Understanding the non-stationarity of hydrological systems in a changing climate is a major challenge in hydrology (Blöschl, 2010). Despite the importance of non-stationarity, a knowledge gap currently exists concerning the meaningful implementation of system changes in hydrological models. Process-based approaches can help bridge this gap by holistically considering the co-evolution of soil, climate and vegetation, thereby enhancing the understanding and modeling of non-stationary hydrological systems. Our study introduces an exploratory top-down framework for describing adjustments in root zone storage capacity under the influence of climate change. This framework serves as an initial step towards understanding the non-stationarity in S_r and the potential effect this will have on future streamflow projections for six catchments in the Austrian Alps.We found that catchment dryness and evapotranspiration increase in the future, an effect that is particularly pronounced under strong warming (RCP8.5). As a result, future mean root zone storage capacities are found to increase for all catchments by up to 30 mm (+19 %, $S_{\mathrm{r},\mathrm{clim},\mathrm{forest}}$, Feistritztal, RCP4.5). However, it is worth noting that these increments in S_r,clim values also encompass a substantial spread, which can influence the direction of change. Overall, replacing stationary root zone storage capacity parameters with adapted estimates generates broadly consistent model results in the study region: our results show a consistent pattern of change in future streamflow, though the adjusted model predicts slightly lower streamflow projections, with variances in annual mean and extreme flows averaging around −5 % and up to −10 % for runoff coefficients and monthly discharges. The differences were found to be highly dependent on the catchment, time of the year, used climate model and emission scenario, indicating the need to further study non-stationarity in other settings.
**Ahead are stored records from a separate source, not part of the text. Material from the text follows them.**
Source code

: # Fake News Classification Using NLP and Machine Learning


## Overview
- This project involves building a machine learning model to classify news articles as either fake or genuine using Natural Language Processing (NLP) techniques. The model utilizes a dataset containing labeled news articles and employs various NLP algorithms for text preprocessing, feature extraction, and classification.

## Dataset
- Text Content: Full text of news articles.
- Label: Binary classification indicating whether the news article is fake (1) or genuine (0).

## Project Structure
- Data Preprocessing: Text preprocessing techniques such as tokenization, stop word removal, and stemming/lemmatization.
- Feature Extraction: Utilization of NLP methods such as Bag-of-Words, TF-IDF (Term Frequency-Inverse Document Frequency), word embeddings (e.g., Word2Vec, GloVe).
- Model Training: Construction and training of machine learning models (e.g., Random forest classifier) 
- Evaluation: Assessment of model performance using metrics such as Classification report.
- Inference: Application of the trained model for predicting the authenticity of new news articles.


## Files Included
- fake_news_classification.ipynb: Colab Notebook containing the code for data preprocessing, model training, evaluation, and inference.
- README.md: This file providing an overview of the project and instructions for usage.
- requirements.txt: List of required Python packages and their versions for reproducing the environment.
Overall, our findings suggest little to no support for the hypothesis that vegetation adaptation, as assessed through the Memory method, significantly alters the hydrological response within the catchments under study. This implies that adjusting the root zone storage capacity parameter to accommodate vegetation adaptation may not be crucial for accurately projecting future streamflow in our temperate-humid study areas. However, it is important to recognize the considerable uncertainty ranges associated with our results. Moreover, our analysis focuses exclusively on isolated changes in the root zone storage parameter while keeping all other parameters constant, which limits the parameter exploration space and thereby the scope of streamflow disparities. Lastly, the study is confined to a narrow geographic scope of energy-limited alpine catchments, whose selection was guided by previous work. Consequently, additional research is needed to evaluate potential impacts in regions where more pronounced vegetation responses, including larger changes in root zone storage, are expected under climate change.